▶ [WHAT IS REQUIRED]:
Below are some entries. Repeat exactly the lines from the one with "## 2\. TLS/SSL" through the one with "Sertifikaadi failid asuvad", and only those.

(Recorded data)

============================================================

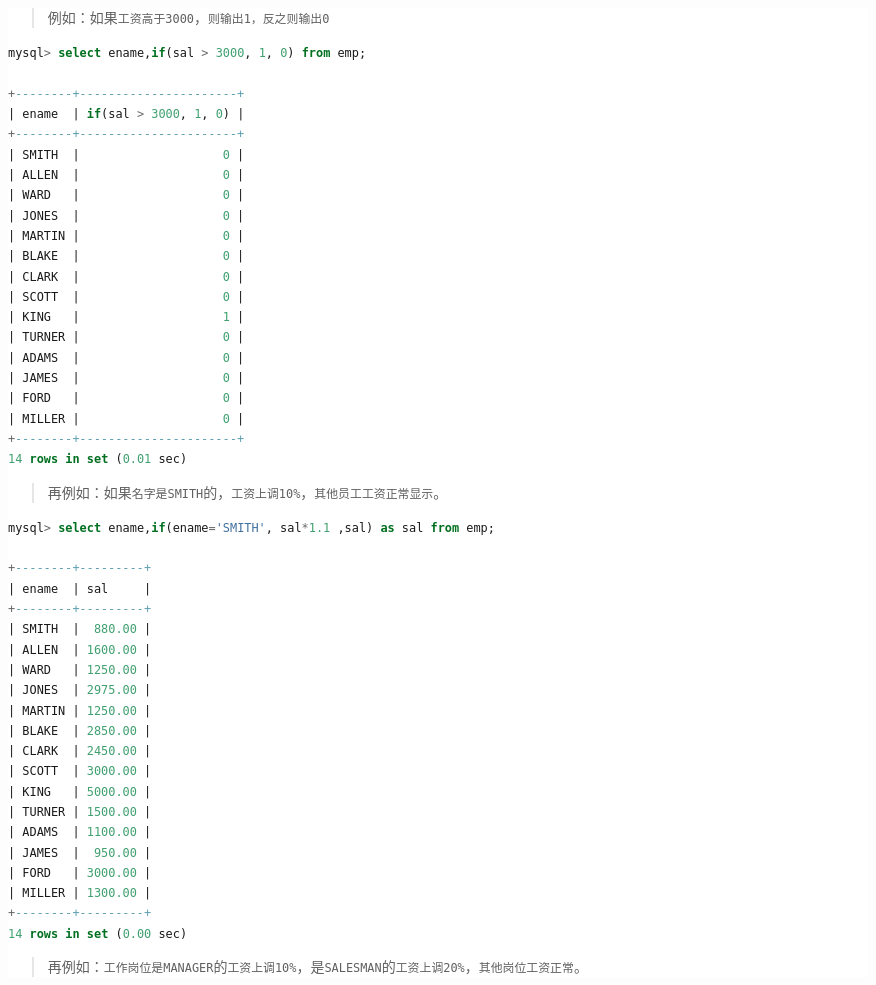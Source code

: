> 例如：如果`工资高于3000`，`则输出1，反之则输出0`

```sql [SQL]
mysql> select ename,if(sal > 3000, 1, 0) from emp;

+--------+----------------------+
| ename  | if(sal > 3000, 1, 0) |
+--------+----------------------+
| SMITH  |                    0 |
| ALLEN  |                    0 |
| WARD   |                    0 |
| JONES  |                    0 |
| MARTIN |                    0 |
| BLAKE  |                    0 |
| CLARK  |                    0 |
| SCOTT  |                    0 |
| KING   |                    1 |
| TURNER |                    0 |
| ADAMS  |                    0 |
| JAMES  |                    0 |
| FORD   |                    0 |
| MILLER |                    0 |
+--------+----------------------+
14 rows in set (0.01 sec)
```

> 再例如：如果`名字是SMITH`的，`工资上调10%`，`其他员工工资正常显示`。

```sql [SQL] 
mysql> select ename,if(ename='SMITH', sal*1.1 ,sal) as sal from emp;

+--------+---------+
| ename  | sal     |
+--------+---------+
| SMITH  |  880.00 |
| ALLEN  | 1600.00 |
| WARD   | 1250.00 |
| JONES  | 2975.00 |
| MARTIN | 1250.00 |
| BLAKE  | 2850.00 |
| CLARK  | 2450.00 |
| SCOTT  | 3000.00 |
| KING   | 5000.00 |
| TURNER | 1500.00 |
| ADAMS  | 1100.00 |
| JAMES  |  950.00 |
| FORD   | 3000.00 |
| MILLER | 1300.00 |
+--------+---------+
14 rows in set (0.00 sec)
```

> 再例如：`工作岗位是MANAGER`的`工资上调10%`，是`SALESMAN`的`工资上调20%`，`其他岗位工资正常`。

============================================================

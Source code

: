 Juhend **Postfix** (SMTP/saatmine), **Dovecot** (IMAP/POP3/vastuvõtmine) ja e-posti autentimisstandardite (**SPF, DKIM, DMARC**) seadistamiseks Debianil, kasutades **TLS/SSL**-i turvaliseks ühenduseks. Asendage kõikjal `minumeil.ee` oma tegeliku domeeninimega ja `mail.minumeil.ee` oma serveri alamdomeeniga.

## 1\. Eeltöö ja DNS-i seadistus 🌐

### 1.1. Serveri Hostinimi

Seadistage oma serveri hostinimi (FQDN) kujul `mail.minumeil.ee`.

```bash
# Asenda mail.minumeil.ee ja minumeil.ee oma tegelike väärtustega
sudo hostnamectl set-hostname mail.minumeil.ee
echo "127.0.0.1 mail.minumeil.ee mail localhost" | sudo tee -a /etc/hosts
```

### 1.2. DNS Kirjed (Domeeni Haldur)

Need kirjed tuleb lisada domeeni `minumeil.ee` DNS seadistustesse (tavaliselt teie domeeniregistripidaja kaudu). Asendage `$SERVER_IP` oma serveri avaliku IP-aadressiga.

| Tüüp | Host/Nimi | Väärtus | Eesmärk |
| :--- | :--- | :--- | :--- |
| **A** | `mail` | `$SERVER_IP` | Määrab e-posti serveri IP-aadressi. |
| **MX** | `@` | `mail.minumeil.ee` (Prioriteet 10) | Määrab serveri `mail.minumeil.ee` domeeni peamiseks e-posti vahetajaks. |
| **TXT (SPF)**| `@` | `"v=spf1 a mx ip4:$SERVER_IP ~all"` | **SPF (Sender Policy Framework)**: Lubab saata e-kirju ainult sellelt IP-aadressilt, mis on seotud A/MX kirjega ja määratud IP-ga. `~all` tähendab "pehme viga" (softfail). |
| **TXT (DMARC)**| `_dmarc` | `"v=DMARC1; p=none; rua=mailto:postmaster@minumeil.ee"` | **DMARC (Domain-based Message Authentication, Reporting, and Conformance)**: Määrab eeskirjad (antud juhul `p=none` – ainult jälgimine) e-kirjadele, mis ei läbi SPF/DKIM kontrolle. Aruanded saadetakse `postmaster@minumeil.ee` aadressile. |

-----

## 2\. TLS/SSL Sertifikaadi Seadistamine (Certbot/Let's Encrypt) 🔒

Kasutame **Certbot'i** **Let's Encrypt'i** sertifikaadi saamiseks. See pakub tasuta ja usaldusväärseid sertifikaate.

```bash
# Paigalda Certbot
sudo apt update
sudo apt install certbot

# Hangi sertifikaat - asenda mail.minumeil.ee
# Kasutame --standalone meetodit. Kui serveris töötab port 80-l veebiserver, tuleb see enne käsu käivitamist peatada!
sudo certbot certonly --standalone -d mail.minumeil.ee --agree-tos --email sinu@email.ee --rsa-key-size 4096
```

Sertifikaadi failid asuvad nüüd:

============================================================

▶ [RESPONSE FOR THIS EXERCISE]:
## 2\. TLS/SSL Sertifikaadi Seadistamine (Certbot/Let's Encrypt) 🔒

Kasutame **Certbot'i** **Let's Encrypt'i** sertifikaadi saamiseks. See pakub tasuta ja usaldusväärseid sertifikaate.

```bash
# Paigalda Certbot
sudo apt update
sudo apt install certbot

# Hangi sertifikaat - asenda mail.minumeil.ee
# Kasutame --standalone meetodit. Kui serveris töötab port 80-l veebiserver, tuleb see enne käsu käivitamist peatada!
sudo certbot certonly --standalone -d mail.minumeil.ee --agree-tos --email sinu@email.ee --rsa-key-size 4096
```

Sertifikaadi failid asuvad nüüd:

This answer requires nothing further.